Source texts of formatted documents:

....

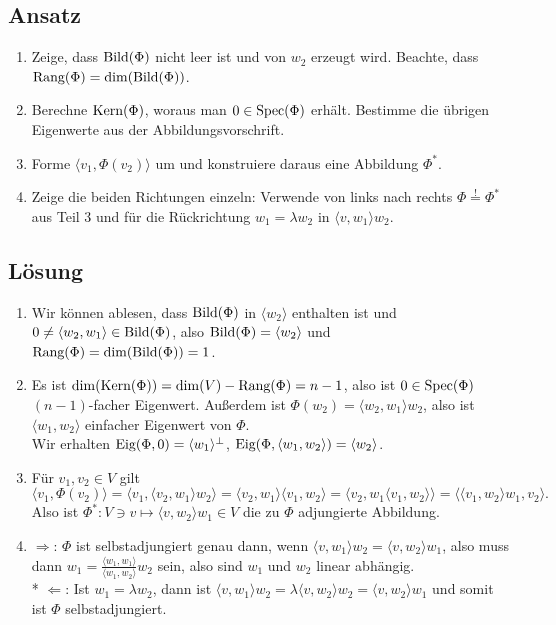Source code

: \subsection{Ansatz}
\begin{enumerate}
	\item Zeige, dass \( \text{Bild}(\Phi) \) nicht leer ist und von \( w_2 \) erzeugt wird. Beachte, dass \( \text{Rang}(\Phi) = \dim(\text{Bild}(\Phi)) \).
	\item Berechne \( \text{Kern}(\Phi) \), woraus man \( 0 \in \text{Spec}(\Phi) \) erhält. Bestimme die übrigen Eigenwerte aus der Abbildungsvorschrift.
	\item Forme \( \langle v_1, \Phi(v_2) \rangle \) um und konstruiere daraus eine Abbildung \( \Phi^\ast \).
	\item Zeige die beiden Richtungen einzeln: Verwende von links nach rechts \( \Phi \overset{\text{!}}{=} \Phi^\ast \) aus Teil 3 und für die Rückrichtung \( w_1 = \lambda w_2 \) in \( \langle v,w_1 \rangle w_2 \).
\end{enumerate}

\subsection{Lösung}
\begin{enumerate}
	\item Wir können ablesen, dass \( \text{Bild}(\Phi) \) in \( \langle w_2 \rangle \) enthalten ist und \( 0 \neq \langle w_2,w_1 \rangle \in \text{Bild}(\Phi) \), also \( \text{Bild}(\Phi) = \langle w_2 \rangle \) und \( \text{Rang}(\Phi) = \dim(\text{Bild}(\Phi)) = 1 \).
	\item Es ist \( \dim(\text{Kern}(\Phi)) = \dim(V) - \text{Rang}(\Phi) = n-1 \), also ist \( 0 \in \text{Spec}(\Phi) \) \( (n-1) \)-facher Eigenwert. Außerdem ist \( \Phi(w_2) = \langle w_2,w_1 \rangle w_2 \), also ist \( \langle w_1,w_2 \rangle \) einfacher Eigenwert von \( \Phi \). \\
	Wir erhalten \( \text{Eig}(\Phi,0) = \langle w_1 \rangle^\perp \), \( \text{Eig}(\Phi,\langle w_1,w_2 \rangle) = \langle w_2 \rangle \).
	\item Für \( v_1,v_2 \in V \) gilt
	\begin{equation*}
		\langle v_1, \Phi(v_2) \rangle = \langle v_1,\langle v_2,w_1 \rangle w_2 \rangle = \langle v_2,w_1 \rangle \langle v_1,w_2 \rangle = \langle v_2,w_1\langle v_1,w_2 \rangle \rangle = \langle \langle v_1,w_2 \rangle w_1,v_2 \rangle\text{.}
	\end{equation*}
	Also ist \( \Phi^\ast: V \ni v \mapsto \langle v,w_2 \rangle w_1 \in V \) die zu \( \Phi \) adjungierte Abbildung.

	\item \( \Rightarrow \): \( \Phi \) ist selbstadjungiert genau dann, wenn \( \langle v,w_1 \rangle w_2 = \langle v,w_2 \rangle w_1 \), also muss dann \( w_1 = \tfrac{\langle w_1,w_1 \rangle}{\langle w_1,w_2 \rangle}w_2 \) sein, also sind \( w_1 \) und \( w_2 \) linear abhängig. \\*
	\( \Leftarrow \): Ist \( w_1 = \lambda w_2 \), dann ist \( \langle v,w_1 \rangle w_2 = \lambda \langle v,w_2 \rangle w_2 = \langle v,w_2 \rangle w_1 \) und somit ist \( \Phi \) selbstadjungiert.
\end{enumerate}

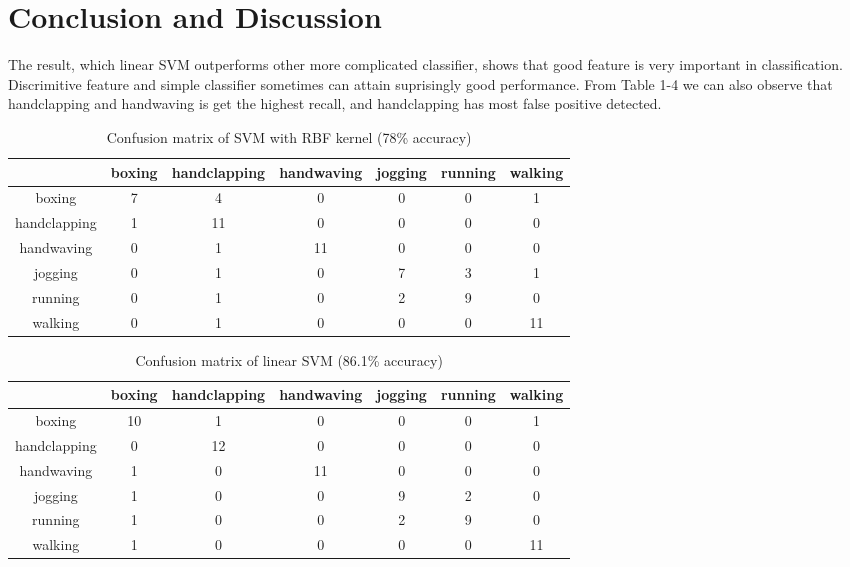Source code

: \documentclass{article}
\begin{document}
\section{Conclusion and Discussion}
The result, which linear SVM outperforms other more complicated classifier, shows that good feature is very important in classification. Discrimitive feature and simple classifier sometimes can attain suprisingly good performance. From Table 1-4 we can also observe that handclapping and handwaving is get the highest recall, and handclapping has most false positive detected. 

\begin{table}[hb]
\caption{Confusion matrix of SVM with RBF kernel (78\% accuracy)}
\begin{center}
\begin{tabular}{c|cccccc}\hline
&boxing&handclapping &handwaving &jogging &running &walking\\ \hline
boxing&7& 4& 0& 0& 0& 1\\
handclapping&1& 11& 0& 0& 0& 0\\
handwaving&0& 1& 11&0 &0 &0 \\
jogging&0& 1& 0&7 &3 &1 \\
running&0& 1&0 &2 &9 &0 \\
walking&0&1 &0 &0 &0 &11 \\ \hline
\end{tabular}
\end{center}
\end{table} 

\begin{table}[bh]
\caption{Confusion matrix of linear SVM (86.1\% accuracy)}
\begin{center}
\begin{tabular}{c|cccccc}\hline
&boxing&handclapping &handwaving &jogging &running &walking\\ \hline
boxing&10& 1& 0& 0& 0& 1\\
handclapping&0& 12& 0& 0& 0& 0\\
handwaving&1& 0& 11&0 &0 &0 \\
jogging&1& 0& 0&9 &2 &0 \\
running&1& 0&0 &2 &9 &0 \\
walking&1&0 &0 &0 &0 &11 \\ \hline
\end{tabular}
\end{center}
\end{table} 
\end{document}
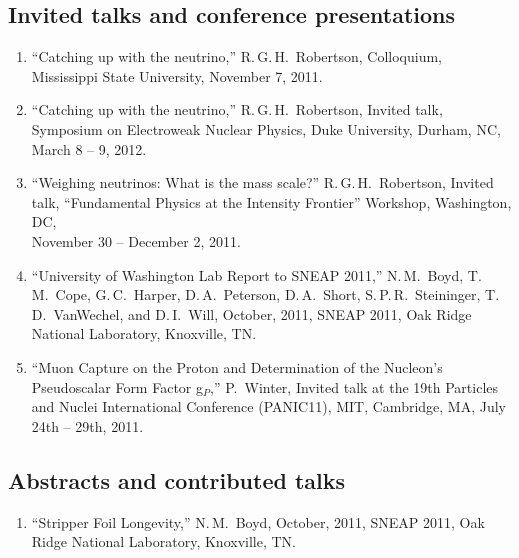 %
%
%
\subsection{Invited talks and conference presentations}
%
%
%

\begin{enumerate} %

\item ``Catching up with the neutrino,''  R.\,G.\,H.~Robertson\leadauthor, Colloquium, Mississippi State University, November 7, 2011.\DOEsupport

\item ``Catching up with the neutrino,'' R.\,G.\,H.~Robertson, Invited talk, Symposium on Electroweak Nuclear Physics, Duke University, Durham, NC, March 8 -- 9, 2012.

\item ``Weighing neutrinos: What is the mass scale?''  R.\,G.\,H.~Robertson, Invited talk, ``Fundamental Physics at the Intensity Frontier'' Workshop, Washington, DC, \\ November 30 -- December 2, 2011.

\item ``University of Washington Lab Report to SNEAP 2011,'' N.\,M.~Boyd\leadauthor, T.\,M.~Cope, G.\,C.~Harper, D.\,A.~Peterson, D.\,A.~Short, S.\,P.\,R.~Steininger, T.\,D.~VanWechel, and D.\,I.~Will, October, 2011, SNEAP 2011, Oak Ridge National Laboratory, Knoxville, TN.\DOEsupport 

\item ``Muon Capture on the Proton and Determination of the Nucleon's Pseudoscalar Form Factor g$_P$,'' P.~Winter\leadauthor, Invited talk at the 19th Particles and Nuclei International Conference (PANIC11),  MIT, Cambridge, MA, July 24th -- 29th, 2011.

\end{enumerate} %

\newpage
\let\thefootnote\relax{}
\let\thefootnote\relax{}

%
%  
%
\subsection{Abstracts and contributed talks}
%
%  
%
\begin{enumerate} %

\item ``Stripper Foil Longevity,'' N.\,M.~Boyd\leadauthor, October, 2011, SNEAP 2011, Oak Ridge National Laboratory, Knoxville, TN.\DOEsupport

\end{enumerate} %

....

*Exercise description*: In the data above, how many lines hold the string "with"? Give the number by itself.

*Written response*: 3